Task details → Find the word "code" in the data, then copy each line where it is found.

--- --- ---

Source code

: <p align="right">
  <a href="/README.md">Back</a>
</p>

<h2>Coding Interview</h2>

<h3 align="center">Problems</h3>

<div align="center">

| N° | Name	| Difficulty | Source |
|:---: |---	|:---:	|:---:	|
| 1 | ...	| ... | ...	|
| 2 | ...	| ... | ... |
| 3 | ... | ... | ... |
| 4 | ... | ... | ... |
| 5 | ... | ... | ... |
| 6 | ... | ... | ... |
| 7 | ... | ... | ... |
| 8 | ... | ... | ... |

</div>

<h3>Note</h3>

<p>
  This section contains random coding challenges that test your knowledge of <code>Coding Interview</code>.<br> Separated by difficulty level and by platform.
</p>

--- --- ---

Written reply →
Source code
  This section contains random coding challenges that test your knowledge of <code>Coding Interview</code>.<br> Separated by difficulty level and by platform.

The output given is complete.